• _GIVEN DATA_

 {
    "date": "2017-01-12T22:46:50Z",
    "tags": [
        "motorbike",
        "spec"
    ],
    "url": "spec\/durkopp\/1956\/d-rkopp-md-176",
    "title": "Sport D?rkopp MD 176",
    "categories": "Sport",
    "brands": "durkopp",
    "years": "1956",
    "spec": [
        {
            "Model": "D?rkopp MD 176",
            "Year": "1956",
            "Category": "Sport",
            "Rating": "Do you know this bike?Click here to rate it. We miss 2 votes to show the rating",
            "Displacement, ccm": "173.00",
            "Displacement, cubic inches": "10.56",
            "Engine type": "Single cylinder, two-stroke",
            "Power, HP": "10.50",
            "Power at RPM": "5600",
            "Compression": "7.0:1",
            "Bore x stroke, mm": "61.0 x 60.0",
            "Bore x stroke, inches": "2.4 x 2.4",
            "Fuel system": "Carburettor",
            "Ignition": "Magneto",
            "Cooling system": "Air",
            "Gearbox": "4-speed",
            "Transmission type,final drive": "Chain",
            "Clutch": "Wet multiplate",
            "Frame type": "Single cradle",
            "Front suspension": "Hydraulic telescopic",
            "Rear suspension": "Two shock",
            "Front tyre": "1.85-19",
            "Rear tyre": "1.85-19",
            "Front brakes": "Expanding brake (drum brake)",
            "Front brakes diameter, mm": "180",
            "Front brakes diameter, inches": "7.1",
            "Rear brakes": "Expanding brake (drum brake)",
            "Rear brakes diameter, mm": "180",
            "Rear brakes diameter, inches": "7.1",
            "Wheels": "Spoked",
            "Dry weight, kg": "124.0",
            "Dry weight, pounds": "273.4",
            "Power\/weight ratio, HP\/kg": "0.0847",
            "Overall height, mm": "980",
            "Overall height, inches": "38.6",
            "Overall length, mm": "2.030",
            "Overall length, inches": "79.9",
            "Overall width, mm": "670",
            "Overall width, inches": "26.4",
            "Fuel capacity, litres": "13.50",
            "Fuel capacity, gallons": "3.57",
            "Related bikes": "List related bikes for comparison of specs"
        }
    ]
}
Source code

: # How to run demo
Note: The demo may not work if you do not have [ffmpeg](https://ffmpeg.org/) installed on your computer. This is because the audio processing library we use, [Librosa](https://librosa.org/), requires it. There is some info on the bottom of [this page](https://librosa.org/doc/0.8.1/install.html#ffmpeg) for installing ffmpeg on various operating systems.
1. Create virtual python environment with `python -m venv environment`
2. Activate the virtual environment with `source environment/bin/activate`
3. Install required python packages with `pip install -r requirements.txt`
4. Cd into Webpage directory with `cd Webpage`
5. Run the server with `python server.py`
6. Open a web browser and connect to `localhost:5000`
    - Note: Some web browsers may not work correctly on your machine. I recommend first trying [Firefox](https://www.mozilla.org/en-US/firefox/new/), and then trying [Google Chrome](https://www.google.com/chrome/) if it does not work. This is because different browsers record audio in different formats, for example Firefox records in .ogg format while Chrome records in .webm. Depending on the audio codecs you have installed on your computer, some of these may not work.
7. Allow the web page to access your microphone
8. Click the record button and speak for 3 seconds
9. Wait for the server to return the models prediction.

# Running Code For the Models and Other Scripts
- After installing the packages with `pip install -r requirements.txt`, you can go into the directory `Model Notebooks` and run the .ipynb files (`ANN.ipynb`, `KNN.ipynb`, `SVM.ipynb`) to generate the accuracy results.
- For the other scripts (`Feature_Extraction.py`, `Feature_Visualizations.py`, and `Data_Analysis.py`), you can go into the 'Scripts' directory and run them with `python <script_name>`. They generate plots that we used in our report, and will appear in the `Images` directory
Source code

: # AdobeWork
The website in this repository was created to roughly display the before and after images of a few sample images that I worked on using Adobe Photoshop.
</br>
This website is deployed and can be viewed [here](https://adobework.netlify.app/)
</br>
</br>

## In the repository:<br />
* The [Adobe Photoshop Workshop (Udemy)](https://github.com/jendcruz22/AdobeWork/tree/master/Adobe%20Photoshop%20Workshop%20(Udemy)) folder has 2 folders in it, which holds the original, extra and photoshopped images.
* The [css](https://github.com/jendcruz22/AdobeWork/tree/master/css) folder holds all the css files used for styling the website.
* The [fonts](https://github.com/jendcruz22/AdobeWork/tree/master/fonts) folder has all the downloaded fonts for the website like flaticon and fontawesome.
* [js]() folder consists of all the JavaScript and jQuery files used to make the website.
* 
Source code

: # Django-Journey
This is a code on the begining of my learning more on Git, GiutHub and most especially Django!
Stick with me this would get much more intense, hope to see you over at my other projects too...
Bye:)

• _EXERCISE_
Retype every line above with nothing changed.

• _ANSWER SECTION_
 {
    "date": "2017-01-12T22:46:50Z",
    "tags": [
        "motorbike",
        "spec"
    ],
    "url": "spec\/durkopp\/1956\/d-rkopp-md-176",
    "title": "Sport D?rkopp MD 176",
    "categories": "Sport",
    "brands": "durkopp",
    "years": "1956",
    "spec": [
        {
            "Model": "D?rkopp MD 176",
            "Year": "1956",
            "Category": "Sport",
            "Rating": "Do you know this bike?Click here to rate it. We miss 2 votes to show the rating",
            "Displacement, ccm": "173.00",
            "Displacement, cubic inches": "10.56",
            "Engine type": "Single cylinder, two-stroke",
            "Power, HP": "10.50",
            "Power at RPM": "5600",
            "Compression": "7.0:1",
            "Bore x stroke, mm": "61.0 x 60.0",
            "Bore x stroke, inches": "2.4 x 2.4",
            "Fuel system": "Carburettor",
            "Ignition": "Magneto",
            "Cooling system": "Air",
            "Gearbox": "4-speed",
            "Transmission type,final drive": "Chain",
            "Clutch": "Wet multiplate",
            "Frame type": "Single cradle",
            "Front suspension": "Hydraulic telescopic",
            "Rear suspension": "Two shock",
            "Front tyre": "1.85-19",
            "Rear tyre": "1.85-19",
            "Front brakes": "Expanding brake (drum brake)",
            "Front brakes diameter, mm": "180",
            "Front brakes diameter, inches": "7.1",
            "Rear brakes": "Expanding brake (drum brake)",
            "Rear brakes diameter, mm": "180",
            "Rear brakes diameter, inches": "7.1",
            "Wheels": "Spoked",
            "Dry weight, kg": "124.0",
            "Dry weight, pounds": "273.4",
            "Power\/weight ratio, HP\/kg": "0.0847",
            "Overall height, mm": "980",
            "Overall height, inches": "38.6",
            "Overall length, mm": "2.030",
            "Overall length, inches": "79.9",
            "Overall width, mm": "670",
            "Overall width, inches": "26.4",
            "Fuel capacity, litres": "13.50",
            "Fuel capacity, gallons": "3.57",
            "Related bikes": "List related bikes for comparison of specs"
        }
    ]
}
Source code

: # How to run demo
Note: The demo may not work if you do not have [ffmpeg](https://ffmpeg.org/) installed on your computer. This is because the audio processing library we use, [Librosa](https://librosa.org/), requires it. There is some info on the bottom of [this page](https://librosa.org/doc/0.8.1/install.html#ffmpeg) for installing ffmpeg on various operating systems.
1. Create virtual python environment with `python -m venv environment`
2. Activate the virtual environment with `source environment/bin/activate`
3. Install required python packages with `pip install -r requirements.txt`
4. Cd into Webpage directory with `cd Webpage`
5. Run the server with `python server.py`
6. Open a web browser and connect to `localhost:5000`
    - Note: Some web browsers may not work correctly on your machine. I recommend first trying [Firefox](https://www.mozilla.org/en-US/firefox/new/), and then trying [Google Chrome](https://www.google.com/chrome/) if it does not work. This is because different browsers record audio in different formats, for example Firefox records in .ogg format while Chrome records in .webm. Depending on the audio codecs you have installed on your computer, some of these may not work.
7. Allow the web page to access your microphone
8. Click the record button and speak for 3 seconds
9. Wait for the server to return the models prediction.

# Running Code For the Models and Other Scripts
- After installing the packages with `pip install -r requirements.txt`, you can go into the directory `Model Notebooks` and run the .ipynb files (`ANN.ipynb`, `KNN.ipynb`, `SVM.ipynb`) to generate the accuracy results.
- For the other scripts (`Feature_Extraction.py`, `Feature_Visualizations.py`, and `Data_Analysis.py`), you can go into the 'Scripts' directory and run them with `python <script_name>`. They generate plots that we used in our report, and will appear in the `Images` directory
Source code

: # AdobeWork
The website in this repository was created to roughly display the before and after images of a few sample images that I worked on using Adobe Photoshop.
</br>
This website is deployed and can be viewed [here](https://adobework.netlify.app/)
</br>
</br>

## In the repository:<br />
* The [Adobe Photoshop Workshop (Udemy)](https://github.com/jendcruz22/AdobeWork/tree/master/Adobe%20Photoshop%20Workshop%20(Udemy)) folder has 2 folders in it, which holds the original, extra and photoshopped images.
* The [css](https://github.com/jendcruz22/AdobeWork/tree/master/css) folder holds all the css files used for styling the website.
* The [fonts](https://github.com/jendcruz22/AdobeWork/tree/master/fonts) folder has all the downloaded fonts for the website like flaticon and fontawesome.
* [js]() folder consists of all the JavaScript and jQuery files used to make the website.
* 
Source code

: # Django-Journey
This is a code on the begining of my learning more on Git, GiutHub and most especially Django!
Stick with me this would get much more intense, hope to see you over at my other projects too...
Bye:)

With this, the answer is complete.